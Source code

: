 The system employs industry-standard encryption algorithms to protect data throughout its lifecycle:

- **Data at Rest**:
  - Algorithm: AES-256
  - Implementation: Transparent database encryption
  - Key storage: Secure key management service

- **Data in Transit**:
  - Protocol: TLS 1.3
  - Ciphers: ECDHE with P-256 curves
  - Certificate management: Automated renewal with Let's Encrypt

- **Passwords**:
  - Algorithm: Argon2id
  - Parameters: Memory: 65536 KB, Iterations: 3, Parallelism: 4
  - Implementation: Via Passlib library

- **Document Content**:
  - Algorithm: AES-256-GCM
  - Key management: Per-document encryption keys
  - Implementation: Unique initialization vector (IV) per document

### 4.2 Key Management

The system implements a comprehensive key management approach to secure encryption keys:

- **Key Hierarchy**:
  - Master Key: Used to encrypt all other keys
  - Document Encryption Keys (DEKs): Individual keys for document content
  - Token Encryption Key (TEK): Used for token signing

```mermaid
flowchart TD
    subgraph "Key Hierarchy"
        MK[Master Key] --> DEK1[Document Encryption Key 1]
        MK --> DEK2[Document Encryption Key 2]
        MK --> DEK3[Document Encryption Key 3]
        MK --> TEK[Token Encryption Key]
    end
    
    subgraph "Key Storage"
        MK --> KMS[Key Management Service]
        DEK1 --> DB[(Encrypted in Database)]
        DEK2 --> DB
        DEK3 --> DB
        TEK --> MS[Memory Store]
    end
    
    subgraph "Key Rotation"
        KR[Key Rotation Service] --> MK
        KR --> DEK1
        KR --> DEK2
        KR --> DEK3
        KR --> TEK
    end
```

## ACTION ITEM
Would you return all of the data exactly as given?

## OUTPUT FOR THIS EXERCISE
Source code

: The system employs industry-standard encryption algorithms to protect data throughout its lifecycle:

- **Data at Rest**:
  - Algorithm: AES-256
  - Implementation: Transparent database encryption
  - Key storage: Secure key management service

- **Data in Transit**:
  - Protocol: TLS 1.3
  - Ciphers: ECDHE with P-256 curves
  - Certificate management: Automated renewal with Let's Encrypt

- **Passwords**:
  - Algorithm: Argon2id
  - Parameters: Memory: 65536 KB, Iterations: 3, Parallelism: 4
  - Implementation: Via Passlib library

- **Document Content**:
  - Algorithm: AES-256-GCM
  - Key management: Per-document encryption keys
  - Implementation: Unique initialization vector (IV) per document

### 4.2 Key Management

The system implements a comprehensive key management approach to secure encryption keys:

- **Key Hierarchy**:
  - Master Key: Used to encrypt all other keys
  - Document Encryption Keys (DEKs): Individual keys for document content
  - Token Encryption Key (TEK): Used for token signing

```mermaid
flowchart TD
    subgraph "Key Hierarchy"
        MK[Master Key] --> DEK1[Document Encryption Key 1]
        MK --> DEK2[Document Encryption Key 2]
        MK --> DEK3[Document Encryption Key 3]
        MK --> TEK[Token Encryption Key]
    end
    
    subgraph "Key Storage"
        MK --> KMS[Key Management Service]
        DEK1 --> DB[(Encrypted in Database)]
        DEK2 --> DB
        DEK3 --> DB
        TEK --> MS[Memory Store]
    end
    
    subgraph "Key Rotation"
        KR[Key Rotation Service] --> MK
        KR --> DEK1
        KR --> DEK2
        KR --> DEK3
        KR --> TEK
    end
```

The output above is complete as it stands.